-- EXERCISE DATA follows --

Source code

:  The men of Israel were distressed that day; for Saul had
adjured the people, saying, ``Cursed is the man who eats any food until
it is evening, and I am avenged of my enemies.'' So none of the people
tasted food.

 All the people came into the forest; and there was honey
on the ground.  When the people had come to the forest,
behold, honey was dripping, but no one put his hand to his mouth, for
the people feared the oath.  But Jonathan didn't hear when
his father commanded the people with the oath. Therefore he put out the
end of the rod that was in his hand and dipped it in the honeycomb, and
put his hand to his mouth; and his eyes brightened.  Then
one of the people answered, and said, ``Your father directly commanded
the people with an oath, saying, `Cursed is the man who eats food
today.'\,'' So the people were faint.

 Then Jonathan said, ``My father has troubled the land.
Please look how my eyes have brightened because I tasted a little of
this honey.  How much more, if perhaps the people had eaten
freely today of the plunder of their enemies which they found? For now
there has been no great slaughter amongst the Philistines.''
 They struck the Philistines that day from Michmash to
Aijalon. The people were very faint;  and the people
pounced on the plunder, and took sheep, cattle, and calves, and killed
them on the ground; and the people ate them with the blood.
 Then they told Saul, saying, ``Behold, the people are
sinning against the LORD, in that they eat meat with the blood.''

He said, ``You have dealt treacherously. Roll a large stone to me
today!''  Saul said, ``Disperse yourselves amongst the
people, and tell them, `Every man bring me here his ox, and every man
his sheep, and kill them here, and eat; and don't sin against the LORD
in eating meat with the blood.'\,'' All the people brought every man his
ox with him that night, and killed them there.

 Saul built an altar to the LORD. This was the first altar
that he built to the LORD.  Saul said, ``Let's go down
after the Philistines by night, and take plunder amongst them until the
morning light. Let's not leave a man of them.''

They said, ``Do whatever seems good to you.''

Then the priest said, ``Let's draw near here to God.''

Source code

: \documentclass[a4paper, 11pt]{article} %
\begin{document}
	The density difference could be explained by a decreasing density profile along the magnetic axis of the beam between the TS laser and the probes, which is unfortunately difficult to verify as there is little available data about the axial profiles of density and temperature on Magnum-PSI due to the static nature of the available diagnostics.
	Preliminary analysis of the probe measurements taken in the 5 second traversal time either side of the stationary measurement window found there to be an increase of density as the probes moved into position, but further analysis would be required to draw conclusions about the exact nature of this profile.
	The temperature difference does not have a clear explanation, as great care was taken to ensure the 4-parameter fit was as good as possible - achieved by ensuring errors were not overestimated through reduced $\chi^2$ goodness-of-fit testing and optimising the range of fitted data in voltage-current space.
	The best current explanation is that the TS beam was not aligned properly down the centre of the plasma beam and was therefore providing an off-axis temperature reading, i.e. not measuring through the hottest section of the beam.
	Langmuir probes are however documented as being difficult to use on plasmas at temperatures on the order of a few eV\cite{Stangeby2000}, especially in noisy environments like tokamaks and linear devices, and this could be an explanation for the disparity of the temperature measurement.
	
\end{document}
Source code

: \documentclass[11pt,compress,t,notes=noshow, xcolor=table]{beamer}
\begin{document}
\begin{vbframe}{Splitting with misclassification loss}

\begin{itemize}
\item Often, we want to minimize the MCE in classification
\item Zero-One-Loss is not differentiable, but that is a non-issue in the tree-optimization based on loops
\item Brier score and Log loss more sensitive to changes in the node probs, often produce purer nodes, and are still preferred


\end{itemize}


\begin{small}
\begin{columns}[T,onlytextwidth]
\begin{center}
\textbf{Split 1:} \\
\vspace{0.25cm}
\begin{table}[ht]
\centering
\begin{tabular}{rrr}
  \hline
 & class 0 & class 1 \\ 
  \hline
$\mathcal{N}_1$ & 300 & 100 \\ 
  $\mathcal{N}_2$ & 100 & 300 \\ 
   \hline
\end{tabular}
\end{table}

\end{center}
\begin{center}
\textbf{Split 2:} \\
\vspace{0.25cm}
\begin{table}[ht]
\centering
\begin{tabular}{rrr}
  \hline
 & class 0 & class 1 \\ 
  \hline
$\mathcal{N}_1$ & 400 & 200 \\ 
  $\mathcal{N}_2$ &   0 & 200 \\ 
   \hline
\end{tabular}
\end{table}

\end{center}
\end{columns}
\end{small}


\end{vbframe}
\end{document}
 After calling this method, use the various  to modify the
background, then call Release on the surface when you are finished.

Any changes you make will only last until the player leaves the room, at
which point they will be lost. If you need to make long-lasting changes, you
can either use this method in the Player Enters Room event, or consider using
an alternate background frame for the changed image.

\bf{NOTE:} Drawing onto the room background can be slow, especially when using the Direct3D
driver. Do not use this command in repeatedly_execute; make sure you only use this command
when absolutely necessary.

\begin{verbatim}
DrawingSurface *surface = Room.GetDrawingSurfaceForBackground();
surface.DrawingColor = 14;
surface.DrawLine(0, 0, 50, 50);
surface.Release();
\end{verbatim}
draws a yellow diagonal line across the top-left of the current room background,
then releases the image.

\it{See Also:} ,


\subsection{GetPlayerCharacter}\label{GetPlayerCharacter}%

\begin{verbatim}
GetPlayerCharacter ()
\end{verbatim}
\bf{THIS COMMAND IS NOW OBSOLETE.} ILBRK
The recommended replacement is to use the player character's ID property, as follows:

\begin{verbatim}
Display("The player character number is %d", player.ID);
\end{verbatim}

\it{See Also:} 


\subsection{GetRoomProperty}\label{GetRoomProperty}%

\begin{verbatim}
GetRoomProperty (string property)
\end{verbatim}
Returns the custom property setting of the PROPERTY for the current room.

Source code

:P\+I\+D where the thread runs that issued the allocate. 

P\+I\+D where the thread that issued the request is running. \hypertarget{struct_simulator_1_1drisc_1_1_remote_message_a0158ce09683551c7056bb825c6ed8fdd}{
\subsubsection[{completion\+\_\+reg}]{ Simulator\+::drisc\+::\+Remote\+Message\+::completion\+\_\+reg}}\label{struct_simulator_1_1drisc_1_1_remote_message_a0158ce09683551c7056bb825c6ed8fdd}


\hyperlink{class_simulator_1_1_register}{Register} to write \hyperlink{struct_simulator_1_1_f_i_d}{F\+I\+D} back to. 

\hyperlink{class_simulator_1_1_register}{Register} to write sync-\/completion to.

-- EXERCISE DATA concluded --

→ **HOW TO COMPLETE THIS TASK**:
Retype exactly the lines from the first line of the records above through the line containing "after the Philistines", both included, and nothing else.

→ **RESULT**:
Source code

:  The men of Israel were distressed that day; for Saul had
adjured the people, saying, ``Cursed is the man who eats any food until
it is evening, and I am avenged of my enemies.'' So none of the people
tasted food.

 All the people came into the forest; and there was honey
on the ground.  When the people had come to the forest,
behold, honey was dripping, but no one put his hand to his mouth, for
the people feared the oath.  But Jonathan didn't hear when
his father commanded the people with the oath. Therefore he put out the
end of the rod that was in his hand and dipped it in the honeycomb, and
put his hand to his mouth; and his eyes brightened.  Then
one of the people answered, and said, ``Your father directly commanded
the people with an oath, saying, `Cursed is the man who eats food
today.'\,'' So the people were faint.

 Then Jonathan said, ``My father has troubled the land.
Please look how my eyes have brightened because I tasted a little of
this honey.  How much more, if perhaps the people had eaten
freely today of the plunder of their enemies which they found? For now
there has been no great slaughter amongst the Philistines.''
 They struck the Philistines that day from Michmash to
Aijalon. The people were very faint;  and the people
pounced on the plunder, and took sheep, cattle, and calves, and killed
them on the ground; and the people ate them with the blood.
 Then they told Saul, saying, ``Behold, the people are
sinning against the LORD, in that they eat meat with the blood.''

He said, ``You have dealt treacherously. Roll a large stone to me
today!''  Saul said, ``Disperse yourselves amongst the
people, and tell them, `Every man bring me here his ox, and every man
his sheep, and kill them here, and eat; and don't sin against the LORD
in eating meat with the blood.'\,'' All the people brought every man his
ox with him that night, and killed them there.

 Saul built an altar to the LORD. This was the first altar
that he built to the LORD.  Saul said, ``Let's go down
after the Philistines by night, and take plunder amongst them until the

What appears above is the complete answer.